Your question is what a mathematician would call an "ill-posed problem." It makes it a challenge to answer. The short answer is "no." We will have to consider three broad cases for types of assets and two time intervals.
Let us start with a very short time interval. The bid-ask spread covers the anticipated cost to the market maker of holding an asset bought in the market equal to the opportunity costs over the half-life of the holding period. A consequence of this is that you are nearly guaranteed to lose money if your time interval between trades is less than the half-life of the actual portfolio of the market maker. To use a dice analogy, imagine having to pay a fee per roll before you can gamble. You can win, but it will be biased toward losing.
Now let us go to the extreme opposite time period, which is that you will buy now and sell one minute before you die. For stocks, you would have received the dividends plus any stocks you sold from mergers. Conversely, you would have had to pay the dividends on your short sales and received a gain on every short stock that went bankrupt. Because you have to pay interest on short sales and dividends passed, you will lose money on a net basis to the market maker. Maybe you are seeing a pattern here. The phrase "market maker" will come up a lot.
Now let us look at currencies. In the long run, if the current fiat money policy regime holds, you will lose a lot of money. Deflation is not a big deal under a commodity money regime, but it is a problem under fiat money, so central banks avoid it. So your long currency holdings will depreciate. Your short would appreciate, except you have to pay interest on them at a rate greater than the rate of inflation to the market maker.

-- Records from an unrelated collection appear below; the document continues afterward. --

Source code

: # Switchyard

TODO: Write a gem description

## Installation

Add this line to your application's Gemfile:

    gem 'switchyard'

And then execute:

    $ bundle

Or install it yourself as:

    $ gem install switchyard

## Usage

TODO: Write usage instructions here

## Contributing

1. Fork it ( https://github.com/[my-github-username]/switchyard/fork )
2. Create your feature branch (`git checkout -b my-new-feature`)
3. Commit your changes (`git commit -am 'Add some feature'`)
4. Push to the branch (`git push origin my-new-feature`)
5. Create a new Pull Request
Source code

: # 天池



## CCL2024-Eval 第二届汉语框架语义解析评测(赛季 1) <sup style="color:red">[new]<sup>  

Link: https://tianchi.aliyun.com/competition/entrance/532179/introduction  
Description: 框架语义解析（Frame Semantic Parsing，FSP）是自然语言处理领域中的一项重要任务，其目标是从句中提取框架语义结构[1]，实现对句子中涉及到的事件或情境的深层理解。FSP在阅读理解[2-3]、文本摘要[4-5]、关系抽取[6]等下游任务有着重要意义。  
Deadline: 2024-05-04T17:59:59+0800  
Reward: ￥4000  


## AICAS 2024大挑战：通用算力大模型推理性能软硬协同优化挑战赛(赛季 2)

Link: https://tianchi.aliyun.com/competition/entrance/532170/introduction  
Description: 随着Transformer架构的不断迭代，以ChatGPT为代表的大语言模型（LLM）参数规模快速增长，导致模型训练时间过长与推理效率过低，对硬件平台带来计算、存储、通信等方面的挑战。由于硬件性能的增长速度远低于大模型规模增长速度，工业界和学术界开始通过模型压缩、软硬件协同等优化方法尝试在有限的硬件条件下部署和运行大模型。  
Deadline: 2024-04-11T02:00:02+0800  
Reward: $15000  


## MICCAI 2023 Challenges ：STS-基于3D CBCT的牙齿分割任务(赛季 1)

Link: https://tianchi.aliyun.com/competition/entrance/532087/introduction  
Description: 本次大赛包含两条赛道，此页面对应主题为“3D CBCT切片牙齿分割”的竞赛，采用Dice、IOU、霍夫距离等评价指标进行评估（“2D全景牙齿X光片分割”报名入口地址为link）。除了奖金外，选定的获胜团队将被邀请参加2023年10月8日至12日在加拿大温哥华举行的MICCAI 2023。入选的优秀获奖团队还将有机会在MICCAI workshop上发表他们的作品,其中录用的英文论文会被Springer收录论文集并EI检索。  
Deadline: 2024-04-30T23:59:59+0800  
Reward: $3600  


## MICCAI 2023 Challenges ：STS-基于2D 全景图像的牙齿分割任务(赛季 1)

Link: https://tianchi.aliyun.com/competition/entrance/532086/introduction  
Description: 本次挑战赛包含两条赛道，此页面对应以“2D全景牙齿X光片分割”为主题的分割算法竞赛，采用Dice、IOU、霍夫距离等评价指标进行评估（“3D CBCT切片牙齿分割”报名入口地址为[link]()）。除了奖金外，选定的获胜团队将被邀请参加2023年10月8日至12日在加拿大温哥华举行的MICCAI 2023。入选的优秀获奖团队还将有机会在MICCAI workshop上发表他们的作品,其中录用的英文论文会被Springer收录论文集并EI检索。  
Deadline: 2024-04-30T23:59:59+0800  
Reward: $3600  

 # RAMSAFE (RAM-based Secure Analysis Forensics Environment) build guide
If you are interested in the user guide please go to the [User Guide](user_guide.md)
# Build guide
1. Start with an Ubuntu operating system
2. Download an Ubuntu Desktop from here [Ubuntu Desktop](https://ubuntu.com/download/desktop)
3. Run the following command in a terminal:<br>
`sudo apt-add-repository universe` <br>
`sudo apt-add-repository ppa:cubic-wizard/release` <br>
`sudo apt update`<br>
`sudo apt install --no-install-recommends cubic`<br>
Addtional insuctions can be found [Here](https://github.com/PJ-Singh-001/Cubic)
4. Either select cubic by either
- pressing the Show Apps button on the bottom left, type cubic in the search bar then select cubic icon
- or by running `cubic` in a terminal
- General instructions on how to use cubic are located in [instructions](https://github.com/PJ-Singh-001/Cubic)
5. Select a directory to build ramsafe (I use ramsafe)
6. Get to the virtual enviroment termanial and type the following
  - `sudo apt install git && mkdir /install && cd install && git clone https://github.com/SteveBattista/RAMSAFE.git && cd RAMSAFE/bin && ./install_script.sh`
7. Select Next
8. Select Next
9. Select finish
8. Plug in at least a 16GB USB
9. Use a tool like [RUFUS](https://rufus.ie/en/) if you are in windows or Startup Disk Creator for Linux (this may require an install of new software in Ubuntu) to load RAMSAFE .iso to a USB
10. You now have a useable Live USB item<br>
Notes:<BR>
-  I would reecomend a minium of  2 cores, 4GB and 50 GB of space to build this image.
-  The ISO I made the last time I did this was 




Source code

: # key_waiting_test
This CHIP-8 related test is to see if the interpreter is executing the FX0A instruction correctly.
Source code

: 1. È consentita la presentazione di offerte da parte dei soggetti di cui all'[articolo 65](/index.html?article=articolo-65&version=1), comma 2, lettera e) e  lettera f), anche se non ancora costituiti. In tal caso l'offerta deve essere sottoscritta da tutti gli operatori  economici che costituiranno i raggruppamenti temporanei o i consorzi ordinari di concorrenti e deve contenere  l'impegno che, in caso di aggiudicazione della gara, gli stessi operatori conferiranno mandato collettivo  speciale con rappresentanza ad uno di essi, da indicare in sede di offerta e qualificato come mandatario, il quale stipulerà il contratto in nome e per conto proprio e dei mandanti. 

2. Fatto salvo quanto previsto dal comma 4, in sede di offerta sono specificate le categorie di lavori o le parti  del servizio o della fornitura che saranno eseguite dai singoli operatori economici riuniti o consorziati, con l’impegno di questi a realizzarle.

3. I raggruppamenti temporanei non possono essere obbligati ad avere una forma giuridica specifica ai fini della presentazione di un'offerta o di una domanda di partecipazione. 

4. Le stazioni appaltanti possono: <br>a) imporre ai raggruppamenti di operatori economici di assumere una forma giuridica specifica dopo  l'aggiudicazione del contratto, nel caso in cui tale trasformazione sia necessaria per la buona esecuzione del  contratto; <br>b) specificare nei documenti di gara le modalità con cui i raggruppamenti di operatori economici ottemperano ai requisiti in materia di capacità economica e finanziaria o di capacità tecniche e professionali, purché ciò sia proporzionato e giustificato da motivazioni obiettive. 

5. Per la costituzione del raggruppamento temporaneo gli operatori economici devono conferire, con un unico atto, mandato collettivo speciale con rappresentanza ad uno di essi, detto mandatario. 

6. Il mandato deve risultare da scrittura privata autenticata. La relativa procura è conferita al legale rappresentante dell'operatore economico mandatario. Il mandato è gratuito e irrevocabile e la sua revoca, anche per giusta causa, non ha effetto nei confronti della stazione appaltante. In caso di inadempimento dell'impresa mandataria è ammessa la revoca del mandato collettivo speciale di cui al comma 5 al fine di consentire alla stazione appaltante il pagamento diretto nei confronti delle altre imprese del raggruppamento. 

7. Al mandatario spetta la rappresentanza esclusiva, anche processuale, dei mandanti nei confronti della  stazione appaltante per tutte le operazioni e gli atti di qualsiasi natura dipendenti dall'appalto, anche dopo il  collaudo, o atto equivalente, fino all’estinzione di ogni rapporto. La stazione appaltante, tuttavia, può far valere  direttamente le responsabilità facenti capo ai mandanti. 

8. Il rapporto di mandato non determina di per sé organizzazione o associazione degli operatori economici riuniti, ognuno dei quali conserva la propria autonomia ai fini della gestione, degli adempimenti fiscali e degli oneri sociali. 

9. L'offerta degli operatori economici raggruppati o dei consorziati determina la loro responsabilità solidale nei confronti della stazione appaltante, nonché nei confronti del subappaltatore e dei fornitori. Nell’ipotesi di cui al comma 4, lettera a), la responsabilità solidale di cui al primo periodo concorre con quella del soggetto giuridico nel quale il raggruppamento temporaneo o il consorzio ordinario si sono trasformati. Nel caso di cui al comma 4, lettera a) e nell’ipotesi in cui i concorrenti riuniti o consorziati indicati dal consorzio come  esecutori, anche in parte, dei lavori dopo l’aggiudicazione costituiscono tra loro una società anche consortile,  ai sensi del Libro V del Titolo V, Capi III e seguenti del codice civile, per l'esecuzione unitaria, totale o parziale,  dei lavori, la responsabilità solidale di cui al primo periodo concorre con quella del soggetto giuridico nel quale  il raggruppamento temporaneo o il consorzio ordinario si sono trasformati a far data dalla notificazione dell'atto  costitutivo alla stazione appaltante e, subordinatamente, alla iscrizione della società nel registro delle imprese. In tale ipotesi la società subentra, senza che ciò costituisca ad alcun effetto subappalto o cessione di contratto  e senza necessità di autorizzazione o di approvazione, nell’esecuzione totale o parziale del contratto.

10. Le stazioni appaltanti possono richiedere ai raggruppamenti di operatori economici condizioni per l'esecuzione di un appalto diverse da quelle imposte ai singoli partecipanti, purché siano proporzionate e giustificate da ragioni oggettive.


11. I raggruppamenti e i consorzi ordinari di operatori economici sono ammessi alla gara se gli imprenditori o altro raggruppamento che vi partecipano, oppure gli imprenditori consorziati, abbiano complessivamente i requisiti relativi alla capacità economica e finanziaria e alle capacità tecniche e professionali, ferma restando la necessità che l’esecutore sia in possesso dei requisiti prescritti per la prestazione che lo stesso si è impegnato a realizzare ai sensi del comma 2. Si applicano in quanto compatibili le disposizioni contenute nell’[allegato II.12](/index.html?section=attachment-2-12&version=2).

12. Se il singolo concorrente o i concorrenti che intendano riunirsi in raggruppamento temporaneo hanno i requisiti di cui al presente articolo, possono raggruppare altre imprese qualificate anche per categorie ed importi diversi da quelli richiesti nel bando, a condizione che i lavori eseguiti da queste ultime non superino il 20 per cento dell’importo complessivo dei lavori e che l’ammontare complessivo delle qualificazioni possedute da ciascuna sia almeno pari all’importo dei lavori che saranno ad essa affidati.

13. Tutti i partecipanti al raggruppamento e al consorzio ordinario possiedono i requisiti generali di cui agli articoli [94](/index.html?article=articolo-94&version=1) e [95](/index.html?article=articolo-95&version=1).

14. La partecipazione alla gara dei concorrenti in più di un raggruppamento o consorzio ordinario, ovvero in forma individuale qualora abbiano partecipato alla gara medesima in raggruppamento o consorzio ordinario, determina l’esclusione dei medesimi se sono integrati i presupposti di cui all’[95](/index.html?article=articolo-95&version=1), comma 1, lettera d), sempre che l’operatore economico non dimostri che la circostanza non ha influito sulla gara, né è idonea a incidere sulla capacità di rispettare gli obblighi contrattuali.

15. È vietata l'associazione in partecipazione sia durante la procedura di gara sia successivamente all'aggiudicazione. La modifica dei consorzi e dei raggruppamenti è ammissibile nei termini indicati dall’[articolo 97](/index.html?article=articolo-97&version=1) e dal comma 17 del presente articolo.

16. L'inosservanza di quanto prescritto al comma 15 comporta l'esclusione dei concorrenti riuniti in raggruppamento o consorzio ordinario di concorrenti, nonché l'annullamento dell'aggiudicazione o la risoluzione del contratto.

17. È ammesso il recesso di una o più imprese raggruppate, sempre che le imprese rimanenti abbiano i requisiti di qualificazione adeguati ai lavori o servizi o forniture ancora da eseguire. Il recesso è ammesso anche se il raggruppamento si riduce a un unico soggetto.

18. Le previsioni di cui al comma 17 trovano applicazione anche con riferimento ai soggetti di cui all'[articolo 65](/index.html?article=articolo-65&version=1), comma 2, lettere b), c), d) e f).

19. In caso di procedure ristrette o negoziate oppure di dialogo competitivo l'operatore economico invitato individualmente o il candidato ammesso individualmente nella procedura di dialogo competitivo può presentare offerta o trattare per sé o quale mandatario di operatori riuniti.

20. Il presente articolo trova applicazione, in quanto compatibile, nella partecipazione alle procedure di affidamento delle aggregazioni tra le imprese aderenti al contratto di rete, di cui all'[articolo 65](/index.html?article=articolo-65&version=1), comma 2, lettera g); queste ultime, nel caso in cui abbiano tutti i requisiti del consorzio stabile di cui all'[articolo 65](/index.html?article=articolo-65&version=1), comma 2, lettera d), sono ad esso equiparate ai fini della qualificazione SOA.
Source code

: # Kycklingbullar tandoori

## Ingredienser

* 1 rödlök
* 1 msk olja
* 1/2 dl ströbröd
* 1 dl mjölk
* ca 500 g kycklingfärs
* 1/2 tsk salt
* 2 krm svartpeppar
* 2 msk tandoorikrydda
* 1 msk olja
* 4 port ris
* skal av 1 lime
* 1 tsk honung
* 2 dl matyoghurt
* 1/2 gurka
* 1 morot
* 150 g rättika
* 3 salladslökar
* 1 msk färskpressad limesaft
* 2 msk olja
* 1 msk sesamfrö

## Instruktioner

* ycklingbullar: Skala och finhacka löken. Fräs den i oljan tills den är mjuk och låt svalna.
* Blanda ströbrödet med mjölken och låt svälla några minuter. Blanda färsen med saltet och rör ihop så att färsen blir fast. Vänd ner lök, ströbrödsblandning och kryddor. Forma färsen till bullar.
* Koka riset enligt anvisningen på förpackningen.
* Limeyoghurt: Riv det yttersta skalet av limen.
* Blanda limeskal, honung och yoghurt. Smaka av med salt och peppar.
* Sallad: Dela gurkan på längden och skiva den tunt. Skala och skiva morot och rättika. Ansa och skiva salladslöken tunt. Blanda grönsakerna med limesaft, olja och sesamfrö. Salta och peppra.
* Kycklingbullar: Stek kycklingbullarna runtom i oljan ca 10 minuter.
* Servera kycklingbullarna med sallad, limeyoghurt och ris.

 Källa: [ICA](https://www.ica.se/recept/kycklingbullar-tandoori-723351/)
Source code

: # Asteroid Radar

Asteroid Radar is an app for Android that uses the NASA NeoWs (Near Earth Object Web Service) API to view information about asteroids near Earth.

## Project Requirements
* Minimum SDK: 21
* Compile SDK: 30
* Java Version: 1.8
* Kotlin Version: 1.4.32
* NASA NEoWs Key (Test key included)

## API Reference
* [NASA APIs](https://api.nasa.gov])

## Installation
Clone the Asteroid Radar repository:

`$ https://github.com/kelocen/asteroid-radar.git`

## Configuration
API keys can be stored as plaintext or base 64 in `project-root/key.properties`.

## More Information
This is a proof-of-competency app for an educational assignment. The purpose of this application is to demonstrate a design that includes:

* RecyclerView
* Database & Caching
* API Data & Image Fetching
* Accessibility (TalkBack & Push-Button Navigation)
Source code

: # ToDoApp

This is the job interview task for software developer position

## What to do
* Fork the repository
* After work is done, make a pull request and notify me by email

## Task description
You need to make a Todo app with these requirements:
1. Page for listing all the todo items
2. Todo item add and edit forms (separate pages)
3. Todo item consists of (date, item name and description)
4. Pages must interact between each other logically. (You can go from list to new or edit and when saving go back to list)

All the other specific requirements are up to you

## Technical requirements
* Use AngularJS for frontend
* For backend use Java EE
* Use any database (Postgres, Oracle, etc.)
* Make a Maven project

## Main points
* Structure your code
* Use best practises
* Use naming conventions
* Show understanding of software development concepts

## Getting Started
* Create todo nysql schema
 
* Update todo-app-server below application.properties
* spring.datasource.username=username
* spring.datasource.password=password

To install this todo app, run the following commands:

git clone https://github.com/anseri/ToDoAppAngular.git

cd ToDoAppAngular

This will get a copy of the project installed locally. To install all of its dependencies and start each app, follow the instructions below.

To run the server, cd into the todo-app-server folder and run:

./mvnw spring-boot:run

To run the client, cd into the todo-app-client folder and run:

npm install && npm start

Finally, for commodities, no one will allow perpetual holding of short positions in commodities because people want them delivered. Because insider knowledge is presumed under the commodities trading laws, a random investor would be at a giant disadvantage similar to what a chess player who played randomly would face against a grand master chess player. There is a very strong information asymmetry in commodity contracts. There are people who actually do know how much cotton there is in the world, how much is planted in the ground, and what the demand will be and that knowledge is not shared with the world at large. You would be fleeced.
Can I also assume that probabilistically speaking, a trader cannot do
worst than random? Say, if I had to guess the roll of a dice, my
chance of being correct can't be less than 16.667%.
A physicist, a con man, a magician and a statistician would tell you that dice rolls and coin tosses are not random. While we teach "fair" coins and "fair" dice in introductory college classes to simplify many complex ideas, they also do not exist. If you want to see a funny version of the dice roll game, watch the 1962 Japanese movie Zatoichi. It is an action movie, but it begins with a dice game.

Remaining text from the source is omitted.